Thursday, October 6, 2016

RAW WINE Meets Slow Food: Geeking Out on Heritage Winemaking Gear with Via Vecchia

Via Vecchia's housed in Columbus' old Brewery District 


There's a place where people like to geek out on heritage vines. That's California.

Then there's a place where a guy likes to geek out on actually using heritage winemaking equipment. That's Columbus, Ohio. Say what? you say. Yes, Columbus, Ohio.

English by birth and Tuscan by heritage, winemaker Paolo Rosi uses his treasured, century old winemaking equipment to make an organically grown wine at his Via Vecchia winery. (Aptly, "Via Vecchia" means the "old way" in Italian.)


When Rosi moved to the U.S. from London, he brought with him his family's winemaking equipment:

• Three 100-140 year old demijohns in their hand beaten, riveted metal carriers
• A hand corker
• A device used to pull olive oil off the top of the wine in the neck of the demijohns

His old time methods caught the attention of the Piedmont-based Slow Food leaders. He was invited to bring his wine to Italy.

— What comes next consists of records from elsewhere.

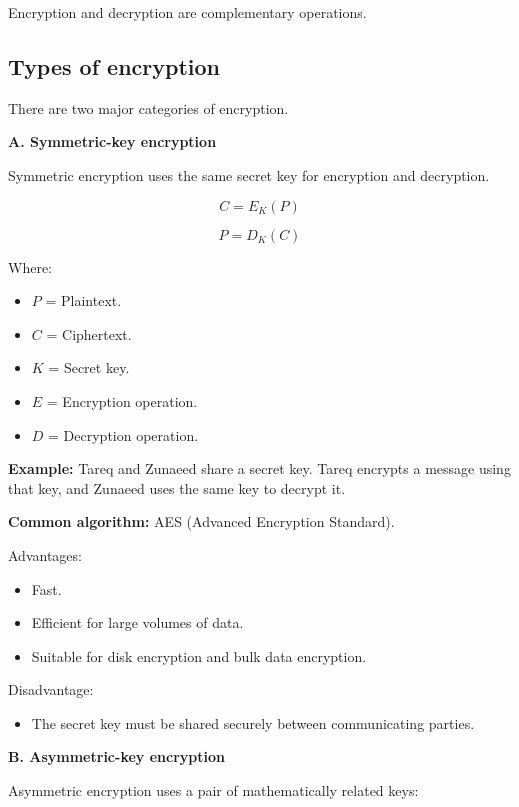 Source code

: Encryption and decryption are complementary operations.

\subsection{Types of encryption}

There are two major categories of encryption.

\textbf{A. Symmetric-key encryption}

Symmetric encryption uses the same secret key for encryption and decryption.



\[
C=E_K(P)
\]





\[
P=D_K(C)
\]



Where:

\begin{itemize}
\item $P$ = Plaintext.
\item $C$ = Ciphertext.
\item $K$ = Secret key.
\item $E$ = Encryption operation.
\item $D$ = Decryption operation.
\end{itemize}

\textbf{Example:} Tareq and Zunaeed share a secret key. Tareq encrypts a message using that key, and Zunaeed uses the same key to decrypt it.

\textbf{Common algorithm:} AES (Advanced Encryption Standard).

Advantages:

\begin{itemize}
\item Fast.
\item Efficient for large volumes of data.
\item Suitable for disk encryption and bulk data encryption.
\end{itemize}

Disadvantage:

\begin{itemize}
\item The secret key must be shared securely between communicating parties.
\end{itemize}

\textbf{B. Asymmetric-key encryption}

Asymmetric encryption uses a pair of mathematically related keys:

Although he wasn't raised as an Italian American, he might be considered one now, since he follows another time-honored Italian American tradition - buying his wine grapes from Lodi, and having them shipped across the country to his winery.

His Respiro Cabernet comes from the Mettler family vineyard in Lodi.

He'll be pouring the Respiro at RAW WINE, the natural wine festival in Brooklyn, in Nov. Now you can see (from these pix) where it comes from.

Cin, cin.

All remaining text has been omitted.